De fractie van de ChristenUnie ziet liever aparte wetsvoorstellen als het om eigenstandige onderwerpen gaat. Dat is ook hier het geval. Wij betreuren dat in het wetsvoorstel een en ander wordt gecombineerd. Nu we toch met dit wetsvoorstel te maken hebben, steunen wij de wettelijke regeling van de huursombenadering, maar hebben wij vragen heb over de eventuele ongewenste effecten die deze kan hebben. Met de aanpassingen in de tijdelijke verhuur hebben we meer moeite. De hoofdroute moet blijven dat een vast contract de norm is. Juist daarom schuurt het wetsvoorstel als het gaat om de grote gezinnen. Over al die punten heb ik vragen gesteld aan de minister en ik zie dan ook uit naar zijn beantwoording.
De heer Schalk i (SGP):
Voorzitter. Wij schrijven 13 februari 2013. In Nieuwspoort schuiven vier tevreden mannen aan tafel, namelijk minister Blok, en de heren Pechtold, Slob en Van der Staaij. Zij presenteren het woonakkoord. Vandaag bespreken we een van de laatste onderdelen daarvan. Omdat het wetsvoorstel in lijn is met wat destijds is afgesproken in het woonakkoord, ga ik nu niet in op allerlei details. Ik wil slechts een toespitsing maken op een belangrijk punt voor de fractie van de SGP, gerelateerd aan een belangrijke doelstelling van deze wet, namelijk de aanpak van scheefwonen, waarbij onderwerpen als doorstroming, huursombenadering en inkomensafhankelijke huurverhoging aan de orde komen. Om goed grip op te krijgen op het scheefwonen, wordt er gewerkt met een inkomenstoets voor het bepalen van de huurverhoging. Als men een woning huurt, passend bij het inkomen, dan zal de huurverhoging in lijn met het reeds aanvaarde wetsvoorstel Gegevensverstrekking Belastingdienst uitkomen op inflatie plus 1%. Als je te goedkoop huurt, dan wordt de huurverhoging inflatie plus 4%. Tot hiertoe is het helemaal duidelijk. Vervolgens worden er enkele uitzonderingen gemaakt. Zo blijkt voor gepensioneerden de inkomenstoets geen goed middel te zijn, omdat zij niet gemakkelijk kunnen doorstromen door de beperkte mogelijkheden voor een woninghypotheek. Een andere expliciet genoemde groep is die van de meerpersoonshuishoudens.

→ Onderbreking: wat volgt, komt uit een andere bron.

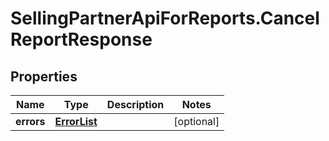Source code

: # SellingPartnerApiForReports.CancelReportResponse

## Properties
Name | Type | Description | Notes
------------ | ------------- | ------------- | -------------
**errors** | [**ErrorList**](ErrorList.md) |  | [optional] 
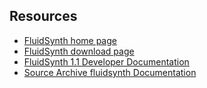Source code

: 
##  Resources 




+  [
	    FluidSynth home page
	  ](http://sourceforge.net/apps/trac/fluidsynth/) 
+  [
	    FluidSynth download page
	  ](http://sourceforge.net/projects/fluidsynth/) 
+  [
	    FluidSynth 1.1 Developer Documentation
	  ](http://fluidsynth.sourceforge.net/api/) 
+  [
	    Source Archive fluidsynth Documentation
	  ](http://fluidsynth.sourcearchive.com/documentation/1.1.5-1/main.html)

Om gezinnen met twee of meer kinderen te ontzien, geldt de inkomensafhankelijke hogere huurverhoging niet voor huishoudens van vier of meer personen. Voor hen voorziet de minister problemen. Het Nibud publiceert namelijk voorbeeldbegrotingen voor verschillende typen huishoudens. Hieruit kan afgeleid worden dat voor grotere meerpersoonshuishoudens met een inkomen rond de €39.000 de bestedingsruimte beperkter is dan voor alleenstaanden. Dat is logisch, want een alleenstaande heeft nu eenmaal slechts voor zichzelf te zorgen, terwijl het in meerpersoonshuishoudens om vier of meer mensen gaat.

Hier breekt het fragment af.